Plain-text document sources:
- Opening Delimiter -

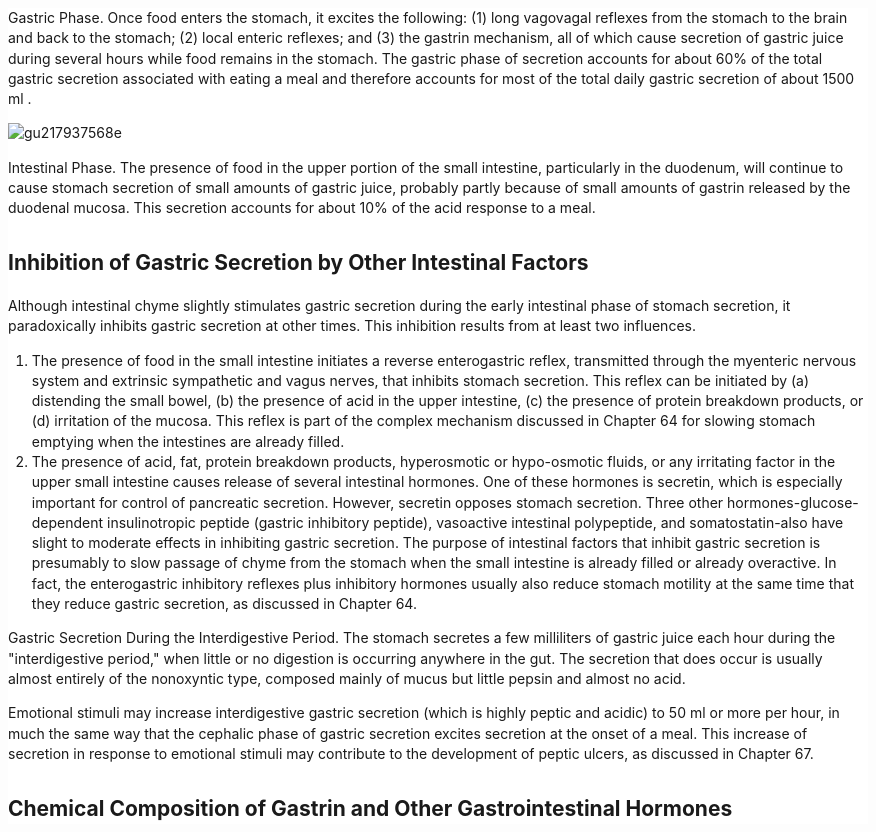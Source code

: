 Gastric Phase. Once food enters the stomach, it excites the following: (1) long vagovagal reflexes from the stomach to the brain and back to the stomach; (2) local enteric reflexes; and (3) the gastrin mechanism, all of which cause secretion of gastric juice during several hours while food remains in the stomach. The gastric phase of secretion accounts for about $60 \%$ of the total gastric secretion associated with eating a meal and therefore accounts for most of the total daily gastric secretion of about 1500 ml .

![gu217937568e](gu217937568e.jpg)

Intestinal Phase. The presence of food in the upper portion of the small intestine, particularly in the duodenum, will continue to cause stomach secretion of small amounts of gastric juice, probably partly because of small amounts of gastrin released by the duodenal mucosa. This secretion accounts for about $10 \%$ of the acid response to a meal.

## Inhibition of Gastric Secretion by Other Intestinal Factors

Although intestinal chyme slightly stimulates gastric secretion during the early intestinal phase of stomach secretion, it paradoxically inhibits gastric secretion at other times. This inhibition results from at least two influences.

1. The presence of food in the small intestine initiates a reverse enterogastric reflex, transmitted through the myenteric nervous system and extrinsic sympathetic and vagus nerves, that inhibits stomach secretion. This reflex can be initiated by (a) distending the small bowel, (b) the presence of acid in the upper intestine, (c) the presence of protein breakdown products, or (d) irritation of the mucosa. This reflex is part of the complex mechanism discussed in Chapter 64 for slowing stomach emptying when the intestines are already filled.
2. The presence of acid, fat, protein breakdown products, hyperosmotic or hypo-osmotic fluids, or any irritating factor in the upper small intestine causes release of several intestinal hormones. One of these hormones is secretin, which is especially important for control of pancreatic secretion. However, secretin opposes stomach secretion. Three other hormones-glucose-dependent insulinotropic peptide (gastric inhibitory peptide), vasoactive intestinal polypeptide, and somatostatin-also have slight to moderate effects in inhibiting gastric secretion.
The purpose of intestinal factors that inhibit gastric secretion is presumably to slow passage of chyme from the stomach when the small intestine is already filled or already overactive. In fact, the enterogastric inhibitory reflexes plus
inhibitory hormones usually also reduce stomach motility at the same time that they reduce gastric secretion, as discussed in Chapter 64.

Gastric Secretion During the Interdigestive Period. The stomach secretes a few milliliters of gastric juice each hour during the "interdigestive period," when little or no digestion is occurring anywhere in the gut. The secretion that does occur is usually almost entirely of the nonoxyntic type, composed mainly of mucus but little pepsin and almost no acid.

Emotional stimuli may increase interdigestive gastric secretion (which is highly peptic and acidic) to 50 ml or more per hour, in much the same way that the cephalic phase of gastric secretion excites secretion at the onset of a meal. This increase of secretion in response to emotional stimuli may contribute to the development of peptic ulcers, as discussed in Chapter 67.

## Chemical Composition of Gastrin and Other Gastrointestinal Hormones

- Closing Delimiter -
- Opening Delimiter -

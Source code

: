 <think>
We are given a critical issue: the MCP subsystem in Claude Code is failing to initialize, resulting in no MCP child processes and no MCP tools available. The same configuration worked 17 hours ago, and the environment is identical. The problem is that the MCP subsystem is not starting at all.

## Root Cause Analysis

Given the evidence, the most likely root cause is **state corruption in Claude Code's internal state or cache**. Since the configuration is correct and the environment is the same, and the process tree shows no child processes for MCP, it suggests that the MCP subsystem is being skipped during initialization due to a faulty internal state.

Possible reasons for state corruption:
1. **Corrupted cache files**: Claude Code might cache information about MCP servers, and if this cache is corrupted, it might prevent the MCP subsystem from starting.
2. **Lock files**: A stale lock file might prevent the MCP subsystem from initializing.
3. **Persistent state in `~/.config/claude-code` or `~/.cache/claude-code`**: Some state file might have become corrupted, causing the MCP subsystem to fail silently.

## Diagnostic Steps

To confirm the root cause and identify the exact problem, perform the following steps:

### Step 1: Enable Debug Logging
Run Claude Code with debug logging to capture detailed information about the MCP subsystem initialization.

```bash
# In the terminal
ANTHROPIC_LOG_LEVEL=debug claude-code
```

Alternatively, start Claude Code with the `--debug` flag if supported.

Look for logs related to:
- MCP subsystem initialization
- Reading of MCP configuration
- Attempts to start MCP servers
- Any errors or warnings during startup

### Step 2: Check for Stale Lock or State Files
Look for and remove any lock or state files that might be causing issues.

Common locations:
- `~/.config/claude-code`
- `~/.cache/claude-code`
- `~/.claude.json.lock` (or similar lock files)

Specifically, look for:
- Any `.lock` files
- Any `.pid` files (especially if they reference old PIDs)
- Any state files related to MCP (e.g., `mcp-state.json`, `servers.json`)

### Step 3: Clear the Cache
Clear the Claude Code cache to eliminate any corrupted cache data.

- Closing Delimiter -
- Opening Delimiter -

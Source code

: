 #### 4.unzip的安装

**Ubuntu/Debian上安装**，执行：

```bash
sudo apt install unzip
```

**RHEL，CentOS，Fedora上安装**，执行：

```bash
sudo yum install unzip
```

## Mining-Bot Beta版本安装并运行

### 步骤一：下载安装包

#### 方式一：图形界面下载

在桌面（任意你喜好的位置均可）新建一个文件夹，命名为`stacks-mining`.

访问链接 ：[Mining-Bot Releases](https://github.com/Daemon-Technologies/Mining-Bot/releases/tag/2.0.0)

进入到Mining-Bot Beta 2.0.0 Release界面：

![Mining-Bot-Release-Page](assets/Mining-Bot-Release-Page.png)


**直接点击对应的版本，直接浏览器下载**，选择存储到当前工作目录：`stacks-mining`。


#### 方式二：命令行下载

- Closing Delimiter -

What you need to do
Find all the lines with "stacks" in the data and copy them.

Answer area
在桌面（任意你喜好的位置均可）新建一个文件夹，命名为`stacks-mining`.
**直接点击对应的版本，直接浏览器下载**，选择存储到当前工作目录：`stacks-mining`。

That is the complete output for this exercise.